Evaluation of network inference algorithms by means of synthetic data and characterization of graphs using probabilistic decomposition
2008
Recent technological advances have had a significant impact on the way biological research is being done, making it an increasingly large-scale and data-rich field. Simultaneously, a shift toward studying networks of interactions in a biological system has presented researchers with new challenges regarding data integration and analysis and has led to the emergence of new fields of research, such as bioinformatics and computational biology.
Within these disciplines, finding ways to validate new algorithmic techniques and to investigate their performance and limitations remains an important challenge. For instance, the limited availability and incompleteness of experimental data severely constrains our ability to validate network inference algorithms—algorithms that attempt to reverse engineer the structure of biological networks using a variety of data sources.
In this dissertation, a tool (SynTReN) was developed to address this challenge by generating biologically realistic synthetic microarray data. Through adjusting the attributes of the generated data, SynTReN can be used to probe the operational characteristics of inference algorithms in a fast and reproducible manner. The application scope of a number of published inference algorithms was explored, establishing both the added value of biologically plausible synthetic expression data in general, and the flexibility of SynTReN in particular.
Among other variables, network topology was shown to significantly impact algorithm performance. This finding, coupled with the fact that biological networks share specific structural properties, suggests that prior knowledge about network structure could be a useful aid to inference. However, thus far it has proved difficult to capture this information in a sufficiently detailed model.
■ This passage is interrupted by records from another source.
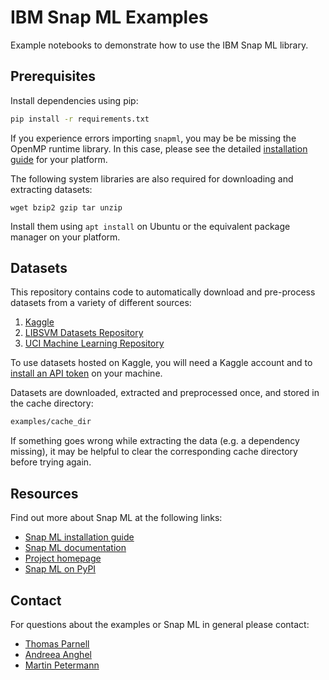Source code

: # IBM Snap ML Examples

Example notebooks to demonstrate how to use the IBM Snap ML library. 

## Prerequisites 

Install dependencies using pip:

```bash
pip install -r requirements.txt
```

If you experience errors importing `snapml`, you may be be missing the OpenMP runtime library. 
In this case, please see the detailed [installation guide](https://snapml.readthedocs.io/en/latest/installation.html) for your platform.

The following system libraries are also required for downloading and extracting datasets:
```
wget bzip2 gzip tar unzip
```
Install them using `apt install` on Ubuntu or the equivalent package manager on your platform.

## Datasets

This repository contains code to automatically download and pre-process datasets from a variety of different sources:
1. [Kaggle](https://www.kaggle.com/)
2. [LIBSVM Datasets Repository](https://www.csie.ntu.edu.tw/~cjlin/libsvmtools/datasets/)
3. [UCI Machine Learning Repository](https://archive.ics.uci.edu/ml/index.php)

To use datasets hosted on Kaggle, you will need a Kaggle account and to [install an API token](https://www.kaggle.com/docs/api) on your machine.  

Datasets are downloaded, extracted and preprocessed once, and stored in the cache directory:
```bash
examples/cache_dir
```
If something goes wrong while extracting the data (e.g. a dependency missing), it may be helpful to clear the corresponding cache directory before trying again.

## Resources

Find out more about Snap ML at the following links:

- [Snap ML installation guide](https://snapml.readthedocs.io/en/latest/installation.html)
- [Snap ML documentation](https://snapml.readthedocs.io/en/latest/)
- [Project homepage](https://snapml.readthedocs.io/en/latest/)
- [Snap ML on PyPI](https://pypi.org/project/snapml/)

## Contact
 
For questions about the examples or Snap ML in general please contact:
- [Thomas Parnell](mailto:tpa@zurich.ibm.com)
- [Andreea Anghel](mailto:aan@zurich.ibm.com)
- [Martin Petermann](mailto:map@zurich.ibm.com)

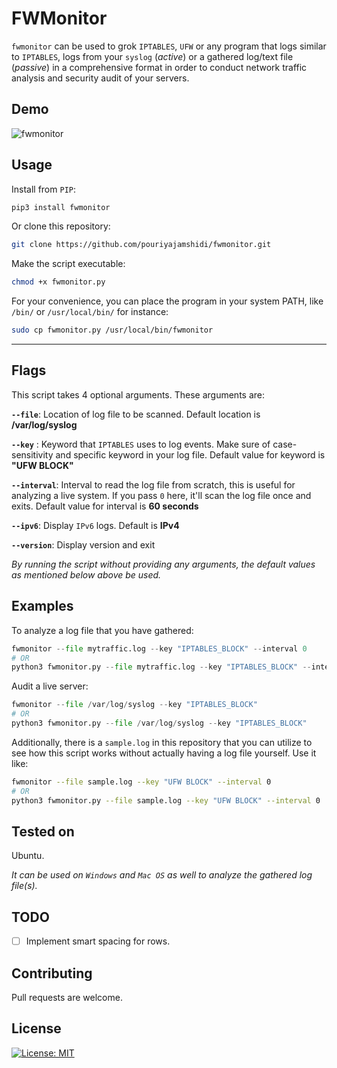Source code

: # FWMonitor

`fwmonitor` can be used to grok `IPTABLES`, `UFW` or any program that logs similar to `IPTABLES`, logs from your `syslog` (_active_) or a gathered log/text file (_passive_) in a comprehensive format in order to conduct network traffic analysis and security audit of your servers.

## Demo

![fwmonitor](images/fwmonitor.gif)

## Usage

Install from `PIP`:

```bash
pip3 install fwmonitor
```

Or clone this repository:

```bash
git clone https://github.com/pouriyajamshidi/fwmonitor.git
```

Make the script executable:

```bash
chmod +x fwmonitor.py
```

For your convenience, you can place the program in your system PATH, like `/bin/` or `/usr/local/bin/` for instance:

```bash
sudo cp fwmonitor.py /usr/local/bin/fwmonitor
```

---

## Flags

This script takes 4 optional arguments. These arguments are:

**`--file`**: Location of log file to be scanned. Default location is **/var/log/syslog**

**`--key`** : Keyword that `IPTABLES` uses to log events. Make sure of case-sensitivity and specific keyword in your log file. Default value for keyword is **"UFW BLOCK"**

**`--interval`**: Interval to read the log file from scratch, this is useful for analyzing a live system. If you pass `0` here, it'll scan the log file once and exits. Default value for interval is **60 seconds**

**`--ipv6`**: Display `IPv6` logs. Default is **IPv4**

**`--version`**: Display version and exit

_By running the script without providing any arguments, the default values as mentioned below above be used._

## Examples

To analyze a log file that you have gathered:

```python
fwmonitor --file mytraffic.log --key "IPTABLES_BLOCK" --interval 0
# OR
python3 fwmonitor.py --file mytraffic.log --key "IPTABLES_BLOCK" --interval 0
```

Audit a live server:

```python
fwmonitor --file /var/log/syslog --key "IPTABLES_BLOCK"
# OR
python3 fwmonitor.py --file /var/log/syslog --key "IPTABLES_BLOCK"
```

Additionally, there is a `sample.log` in this repository that you can utilize to see how this script works without actually having a log file yourself. Use it like:

```bash
fwmonitor --file sample.log --key "UFW BLOCK" --interval 0
# OR
python3 fwmonitor.py --file sample.log --key "UFW BLOCK" --interval 0
```

## Tested on

Ubuntu.

_It can be used on `Windows` and `Mac OS` as well to analyze the gathered log file(s)._

## TODO

- [ ] Implement smart spacing for rows.

## Contributing

Pull requests are welcome.

## License

[![License: MIT](https://img.shields.io/badge/License-MIT-yellow.svg)](https://opensource.org/licenses/MIT)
Therefore, building on existing work demonstrating the presence in biological networks of recurring small graph structures, known as motifs, a new model for characterizing graphs was introduced. By probabilistically combining motifs, key topological characteristics can be captured, allowing a family of graphs to be both described and generated through decomposition into and composition from motif sequences. An evolutionary computing approach was used to learn appropriate motif sets for new graph classes. Computational complexity was found to be the main disadvantage of the method, limiting its usefulness for complex, realistic graph types.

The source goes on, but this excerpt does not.